> DIRECTIONS: Some lines below hold "that". Pick them out and copy them.

> Entries taken from a collection:

Start of Block

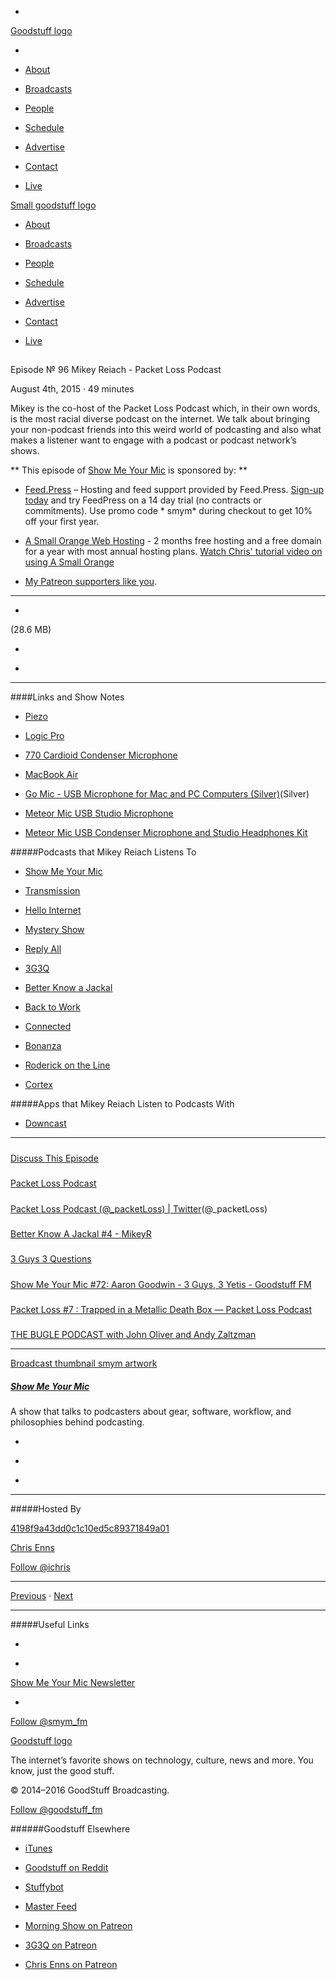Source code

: 

-
[Goodstuff logo](http://www.goodstuff.fm/)[](/assets/goodstuff_logo-17c1fe6f378352de5d7345f76152130b.svg)

-


-  [About](/about)

-  [Broadcasts](/broadcasts)

-  [People](/people)

-  [Schedule](/schedule)

-  [Advertise](/advertise)

-  [Contact](/contact)

-  [Live](/live)


[Small goodstuff logo](http://www.goodstuff.fm/)[](/assets/small_goodstuff_logo-bf032e72b9ec41494f4d90905f1ad619.svg)


-  [About](/about)

-  [Broadcasts](/broadcasts)

-  [People](/people)

-  [Schedule](/schedule)

-  [Advertise](/advertise)

-  [Contact](/contact)

-  [Live](/live)


##
Episode № 96
Mikey Reiach - Packet Loss Podcast


August 4th, 2015
&middot;
49
minutes


Mikey is the co-host of the Packet Loss Podcast which, in their own words, is the most racial diverse podcast on the internet. We talk about bringing your non-podcast friends into this weird world of podcasting and also what makes a listener want to engage with a podcast or podcast network&rsquo;s shows.


**
This episode of
[Show Me Your Mic](/smym)
is sponsored by:
**


-  [Feed.Press](http://feed.press/smym) – Hosting and feed support provided by Feed.Press.  [Sign-up today](http://feed.press/smym) and try FeedPress on a 14 day trial (no contracts or commitments). Use promo code * smym* during checkout to get 10% off your first year.

-  [A Small Orange Web Hosting](http://asmallorange.7eer.net/c/144877/177701/3107) - 2 months free hosting and a free domain for a year with most annual hosting plans.  [Watch Chris' tutorial video on using A Small Orange](https://www.youtube.com/watch?v=_dQr69-dkbU)

-  [My Patreon supporters like you](http://www.patreon.com/ichris).


------------------------------


-
[](http://podcasts-1.feedpress.co/10590/smym-96.mp3)(28.6 MB)

-
[](http://twitter.com/intent/tweet?text=Show%20Me%20Your%20Mic%20%E2%84%96%2096%20on%20@goodstuff_fm%20-%20http://goodstuff.fm/smym/96)

-
[](http://www.facebook.com/sharer/sharer.php?u=http://goodstuff.fm/smym/96)


------------------------------


####Links and Show Notes

-  [Piezo](https://rogueamoeba.com/piezo/)

-  [Logic Pro](https://www.apple.com/logic-pro/)

-  [770 Cardioid Condenser Microphone](http://www.bhphotovideo.com/c/product/423680-REG/MXL_770_770_Cardioid_Condenser.html/BI/19457/KBID/11631/kw/MX770/DFF/d10-v2-t1-xMX770)

-  [MacBook Air](https://www.apple.com/ca/macbook-air/)

-  [Go Mic - USB Microphone for Mac and PC Computers (Silver)](http://www.bhphotovideo.com/c/product/598775-REG/Samson_SAGOMICS_Go_Mic_USB.html/BI/19457/KBID/11631/kw/SAGMS/DFF/d10-v2-t1-xSAGMS)(Silver)

-  [Meteor Mic USB Studio Microphone](http://www.bhphotovideo.com/c/product/754979-REG/Samson_SAMTR_Meteor_Mic_USB_Studio.html/BI/19457/KBID/11631/kw/SAMTR/DFF/d10-v2-t1-xSAMTR)

-  [Meteor Mic USB Condenser Microphone and Studio Headphones Kit](http://www.bhphotovideo.com/c/product/1011653-REG/samson_meteor_mic_usb_large.html/BI/19457/KBID/11631/kw/SAMTRQ/DFF/d10-v2-t1-xSAMTRQ)


#####Podcasts that Mikey Reiach Listens To


-  [Show Me Your Mic](http://goodstuff.fm/smym)

-  [Transmission](http://goodstuff.fm/transmission)

-  [Hello Internet](http://www.hellointernet.fm)

-  [Mystery Show](https://gimletmedia.com/show/mystery-show/)

-  [Reply All](https://gimletmedia.com/show/reply-all/)

-  [3G3Q](http://3g3q.co)

-  [Better Know a Jackal](http://5by5.tv/bkaj)

-  [Back to Work](http://5by5.tv/b2w)

-  [Connected](http://www.relay.fm/connected)

-  [Bonanza](http://www.relay.fm/bonanza)

-  [Roderick on the Line](http://www.merlinmann.com/roderick/)

-  [Cortex](http://www.relay.fm/cortex)


#####Apps that Mikey Reiach Listen to Podcasts With


-  [Downcast](https://geo.itunes.apple.com/ca/app/downcast/id393858566?mt=8&at=10l4Ki)


------------------------------


#####
[Discuss This Episode](https://www.reddit.com/r/Goodstuff_fm/comments/3fu5l2/show_me_your_mic_96_mikey_reiach_packet_loss/)


#####
[Packet Loss Podcast](http://www.packetloss.co/)


#####
[Packet Loss Podcast (@_packetLoss) | Twitter](https://twitter.com/_packetloss)(@_packetLoss)


#####
[Better Know A Jackal #4 - MikeyR](http://www.jackals.us/better-know-a-jackal/4)


#####
[3 Guys 3 Questions](http://3g3q.co/)


#####
[Show Me Your Mic #72: Aaron Goodwin - 3 Guys, 3 Yetis - Goodstuff FM](http://goodstuff.fm/smym/72)


#####
[Packet Loss #7 : Trapped in a Metallic Death Box — Packet Loss Podcast](http://www.packetloss.co/episodes/7)


#####
[THE BUGLE PODCAST with John Oliver and Andy Zaltzman](http://thebuglepodcast.com/)


------------------------------


[Broadcast thumbnail smym artwork](/smym)[](https://goodstuffs3.s3.amazonaws.com/uploads/broadcast/image/18/broadcast_thumbnail_smym_artwork.png)

##### [Show Me Your Mic](/smym)


A show that talks to podcasters about gear, software, workflow, and philosophies behind podcasting.

-
[](https://geo.itunes.apple.com/ca/podcast/show-me-your-mic/id602836998?mt=2&at=10l4Ki)

-
[](http://feeds.goodstuff.fm/smym)

-
[](mailto:chris+smym@goodstuff.fm?cc=sponsorship%40goodstuff.fm&subject=%5BGoodStuff%20FM%5D%20Sponsorship%20Inquiry%20for%20Show%20Me%20Your%20Mic)


------------------------------


#####Hosted By


[4198f9a43dd0c1c10ed5c89371849a01](/people/chris-enns)[](http://gravatar.com/avatar/4198f9a43dd0c1c10ed5c89371849a01.png?s=300&r=pg)

[Chris Enns](/people/chris-enns)


[Follow @ichris](https://twitter.com/ichris)


------------------------------


[Previous](/smym/95)
&middot;
[Next](/smym/97)


------------------------------


#####Useful Links

-
[](mailto:chris+smym@goodstuff.fm?subject=%5BGoodstuff%20FM%5D%20Feedback%20for%20Show%20Me%20Your%20Mic)

-
[Show Me Your Mic Newsletter](http://www.goodstuff.fm/smym/newsletter)


-
[Follow @smym_fm](https://twitter.com/smym_fm)


[Goodstuff logo](http://www.goodstuff.fm/)[](/assets/goodstuff_logo-17c1fe6f378352de5d7345f76152130b.svg)


The internet’s favorite shows on technology, culture, news and more. You know, just the good stuff.


&copy; 2014&ndash;2016 GoodStuff Broadcasting.

[Follow @goodstuff_fm](https://twitter.com/goodstufffm)


######Goodstuff Elsewhere

-  [iTunes](https://itunes.apple.com/us/artist/goodstuff-fm/id843385597?mt=2)

-  [Goodstuff on Reddit](https://www.reddit.com/r/Goodstuff_fm/)

-  [Stuffybot](http://stuffybot.goodstuff.fm)

-  [Master Feed](/master/feed)

-  [Morning Show on Patreon](https://www.patreon.com/morningshow)

-  [3G3Q on Patreon](https://www.patreon.com/3g3q)

-  [Chris Enns on Patreon](https://www.patreon.com/ichris)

End of Block

> SOLUTION TO THE PROBLEM:
#####Podcasts that Mikey Reiach Listens To
#####Apps that Mikey Reiach Listen to Podcasts With
A show that talks to podcasters about gear, software, workflow, and philosophies behind podcasting.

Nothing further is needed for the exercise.